At the supermarket today I tried to make a little boy laugh by making faces. But instead he burst into tears.
I was pretty upset too, since this was killer material. My signature move is puffing up my cheeks like Dizzy Gillespie. But I was also wriggling my nose, goofy grins. If this stuff doesn't work I might as well throw in the towel.
I felt bad for the mom who had a kid sitting the shopping cart quietly, playing with a bag of frozen okra - now screaming. She comforted him, whispering to him softly in Spanish (all I caught was something about el blanco loco.
We made up with a little peek-a-boo (it was a pretty long line.)
I mentioned it to my wife - and she asked me if I puffed up my cheeks.
"Of course," I grinned. She said little wonder he cried, the cheek thing is freakish. Also, I've got a few days of stubble going, so I must have looked like a frightened myopic blowfish.
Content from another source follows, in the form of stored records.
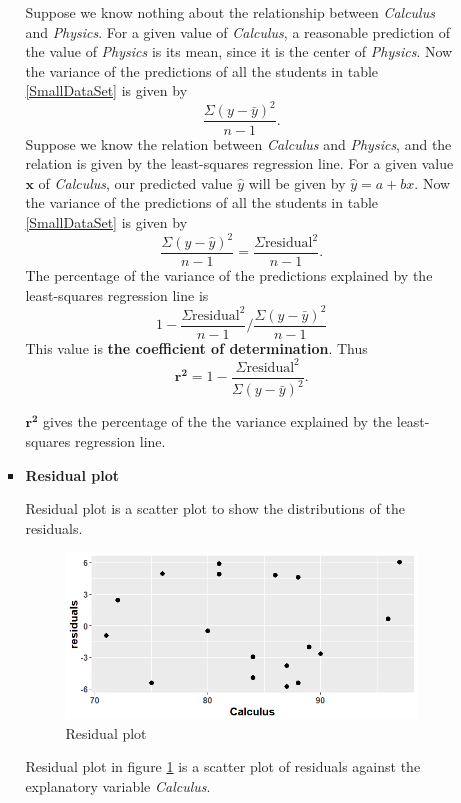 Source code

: \documentclass[a4paper, 12pt,twoside]{book}
\begin{document}
\begin{itemize}
\begin{itemize}
\begin{itemize}
Suppose we know nothing about the relationship between \textit{Calculus} and \textit{Physics}. For a given value of \textit{Calculus}, a reasonable prediction of the value of \textit{Physics} is its mean, since it is the center of \textit{Physics}. Now the variance of the predictions of all the students in table \ref{SmallDataSet} is given by 
$$\frac{\Sigma(y-\bar{y})^2}{n-1}.$$
Suppose we know the relation between \textit{Calculus} and \textit{Physics}, and the relation is given by the least-squares regression line. For a given value $\mathbf{x}$ of \textit{Calculus}, our predicted value $\hat{y}$ will be given by $\hat{y} = a + bx$. Now the variance of the predictions of all the students in table \ref{SmallDataSet} is given by 
$$\frac{\Sigma(y-\hat{y})^2}{n-1} = \frac{\Sigma\text{residual}^2}{n-1} .$$
The percentage of the variance of the predictions explained by the least-squares regression line is $$1-\frac{\Sigma\text{residual}^2}{n-1}\Bigg/\frac{\Sigma(y-\bar{y})^2}{n-1}$$
This value is \textbf{the coefficient of determination}. Thus
$$\mathbf{r^2} = 1- \frac{\Sigma\text{residual}^2}{\Sigma(y-\bar{y})^2}.$$
\colorbox{babypink}{\parbox{13.2cm}{$\mathbf{r^2}$ gives the percentage of the the variance explained by the least-squares regression line.}}
\vspace{0.6cm}

\item \textbf{Residual plot}
\vspace{0.6cm}

Residual plot is a scatter plot to show the distributions of the residuals. 
\begin{figure}[H]
\centering
\includegraphics[scale=0.5]{ResidualPlot.png}
\caption{Residual plot}
\label{ResidualPlot}
\end{figure}
Residual plot in figure \ref{ResidualPlot} is a scatter plot of residuals against the explanatory variable \textit{Calculus}.
\vspace{0.6cm}


\end{itemize}
\end{itemize}
\end{itemize}
\end{document}
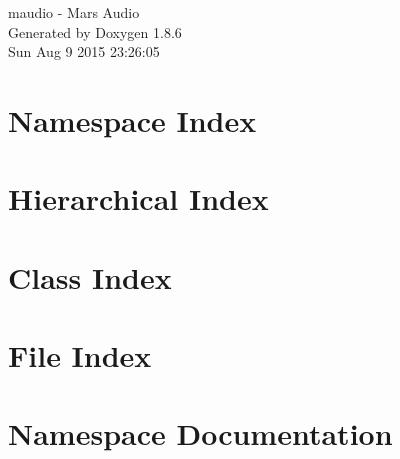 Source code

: \documentclass[twoside]{book}
\newcommand{\clearemptydoublepage}{%
  \newpage{\pagestyle{empty}\cleardoublepage}%
}
\begin{document}
\hypersetup{pageanchor=false}
\begin{titlepage}
\vspace*{7cm}
\begin{center}%
{\Large maudio -\/ Mars Audio }\\
\vspace*{1cm}
{\large Generated by Doxygen 1.8.6}\\
\vspace*{0.5cm}
{\small Sun Aug 9 2015 23:26:05}\\
\end{center}
\end{titlepage}
\clearemptydoublepage
\tableofcontents
\clearemptydoublepage
{}
\hypersetup{pageanchor=true}

\chapter{Namespace Index}

\chapter{Hierarchical Index}

\chapter{Class Index}

\chapter{File Index}

\chapter{Namespace Documentation}

\end{document}
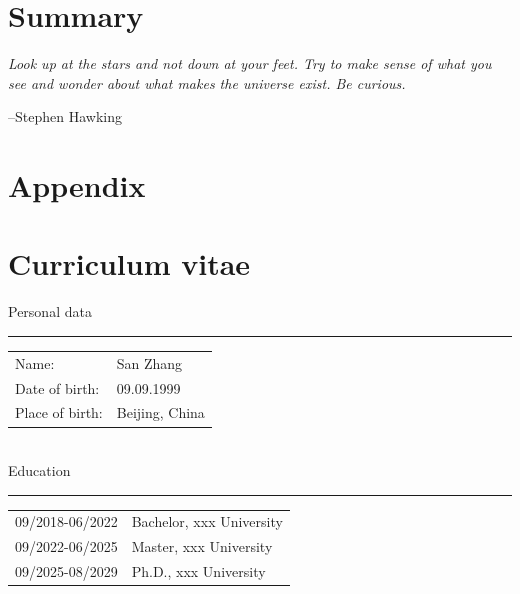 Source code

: \documentclass[12pt,openright]{book}
\begin{document}
\chapter{Summary}
\null
\vfill

\noindent \Large{\textit{Look up at the stars and not down at your feet. Try to make sense of what you see and wonder about what makes the universe exist. Be curious.}}

\hfill \large{--Stephen Hawking}

\vspace{25mm} %

\chapter*{Appendix}

{}


\listoffigures

\listoftables

\chapter*{Curriculum vitae}

\noindent Personal data

\noindent\rule{\textwidth}{0.4pt}

\vskip 0.1in

\begin{tabular}{p{}p{}}
  Name: & San Zhang \\
  Date of birth: & 09.09.1999 \\
  Place of birth: & Beijing, China \\
\end{tabular} \\

\noindent Education

\noindent\rule{\textwidth}{0.4pt}

\vskip 0.1in

\begin{tabular}{p{}p{}}
  09/2018-06/2022 & Bachelor, xxx University \\
  09/2022-06/2025 & Master, xxx University \\
  09/2025-08/2029 & Ph.D., xxx University \\
\end{tabular} \\
\end{document}
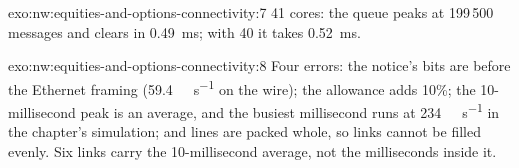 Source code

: \begin{solution}{exo:nw:equities-and-options-connectivity:7}
41 cores: the queue peaks at 199\,500 messages and clears in \qty{0.49}{\milli\second}; with 40 it takes \qty{0.52}{\milli\second}.
\end{solution}

\begin{solution}{exo:nw:equities-and-options-connectivity:8}
Four errors: the notice's bits are before the Ethernet framing (\qty{59.4}{\giga\bit\per\second} on the wire); the allowance adds 10\%;
the 10-millisecond peak is an average, and the busiest millisecond runs at \qty{234}{\giga\bit\per\second} in the chapter's simulation;
and lines are packed whole, so links cannot be filled evenly. Six links carry the 10-millisecond average, not the milliseconds inside it.
\end{solution}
Meanwhile, a few days ago, I was chatting with the mom of one of my son's friends when we picked up our kids from their pre-school. The two boys were running around. My son's friend fell hard, landing on his rump, on a rock. He burst into tears (who could blame him) and his mother scooped him up.
This little boy has an older brother, so he always seemed worldly and grown-up (for a five year old that is.) My son idolizes his friend a bit because his friend has actually seen the Star Wars movies and plays on the computer himself. I'd never seen him cry. He's a great kid - I didn't want to see him in any pain. But it was nice to see him as a little boy.
At five all boys want to be tough and big and strong. They want to grow up and they are like little man dolls - posing and posturing. But they are little boys too. Sometimes, when they are squeezed just a little the sweetness comes out.